La dette au sens du Pacte de stabilité et de croissance mesure l’ensemble des engagements financiers bruts des administrations publiques. Le terme brut, signifie que les avoirs des administrations publiques (dépôts monétaires du Trésor auprès de la Banque de France, pensions, participations de l’Etat, placements en valeur mobilières des caisses de retraite) ne viennent pas en déduction de la dette. Par analogie avec la dette d’un foyer, cela signifie que la valeur de la dette du foyer ne serait pas diminuée des biens que ce dernier possède (par exemple, sa maison ou sa voiture). Par ailleurs, la dette au sens du PSC est une dette consolidée, ce qui signifie qu’elle exclut les dettes contractées entre administrations publiques, notamment les dépôts des collectivités locales auprès du Trésor public.
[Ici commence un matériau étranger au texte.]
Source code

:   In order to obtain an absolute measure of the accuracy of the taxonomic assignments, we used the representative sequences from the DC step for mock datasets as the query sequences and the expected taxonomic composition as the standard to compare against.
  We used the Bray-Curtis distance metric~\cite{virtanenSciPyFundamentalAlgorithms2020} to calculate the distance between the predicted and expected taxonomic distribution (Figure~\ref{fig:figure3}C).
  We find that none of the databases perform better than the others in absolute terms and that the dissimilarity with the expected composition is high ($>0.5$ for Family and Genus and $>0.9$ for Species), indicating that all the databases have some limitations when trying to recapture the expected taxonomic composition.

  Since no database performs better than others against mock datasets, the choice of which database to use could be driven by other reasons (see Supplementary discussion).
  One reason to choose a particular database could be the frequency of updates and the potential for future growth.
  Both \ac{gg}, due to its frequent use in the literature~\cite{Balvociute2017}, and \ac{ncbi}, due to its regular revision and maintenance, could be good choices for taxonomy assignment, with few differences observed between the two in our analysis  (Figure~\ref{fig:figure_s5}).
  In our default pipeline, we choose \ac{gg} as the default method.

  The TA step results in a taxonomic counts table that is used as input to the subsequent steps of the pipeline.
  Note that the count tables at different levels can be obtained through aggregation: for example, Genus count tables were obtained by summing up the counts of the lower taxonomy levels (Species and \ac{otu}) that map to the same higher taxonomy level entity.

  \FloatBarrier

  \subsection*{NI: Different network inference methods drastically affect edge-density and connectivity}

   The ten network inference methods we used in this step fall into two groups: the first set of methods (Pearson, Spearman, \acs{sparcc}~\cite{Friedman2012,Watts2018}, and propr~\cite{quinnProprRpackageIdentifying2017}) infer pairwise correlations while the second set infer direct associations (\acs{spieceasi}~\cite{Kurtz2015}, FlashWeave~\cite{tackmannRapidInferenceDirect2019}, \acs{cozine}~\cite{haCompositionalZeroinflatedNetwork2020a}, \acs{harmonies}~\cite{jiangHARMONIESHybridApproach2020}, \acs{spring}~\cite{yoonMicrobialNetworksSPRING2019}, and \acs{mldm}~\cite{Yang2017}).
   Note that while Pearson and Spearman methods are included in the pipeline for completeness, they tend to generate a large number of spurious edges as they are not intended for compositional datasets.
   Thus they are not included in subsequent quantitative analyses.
Toujours par analogie avec un foyer, la dette du foyer, entendue au sens du PSC, serait la somme de la dette totale des personnes composant ce foyer sans prendre en compte les sommes qu’elles se seraient éventuellement prêtées entre elles. La dette des APUL a même diminué en montant entre 1996 et 2002. Si, du début des années 1980 à la première moitié des années 1990, les APUL ont contribué au déficit public au sens de Maastricht (accroissement de l’endettement), elles ont dégagé à partir de 1996 un excédent qui s’est maintenu jusqu’en 2003.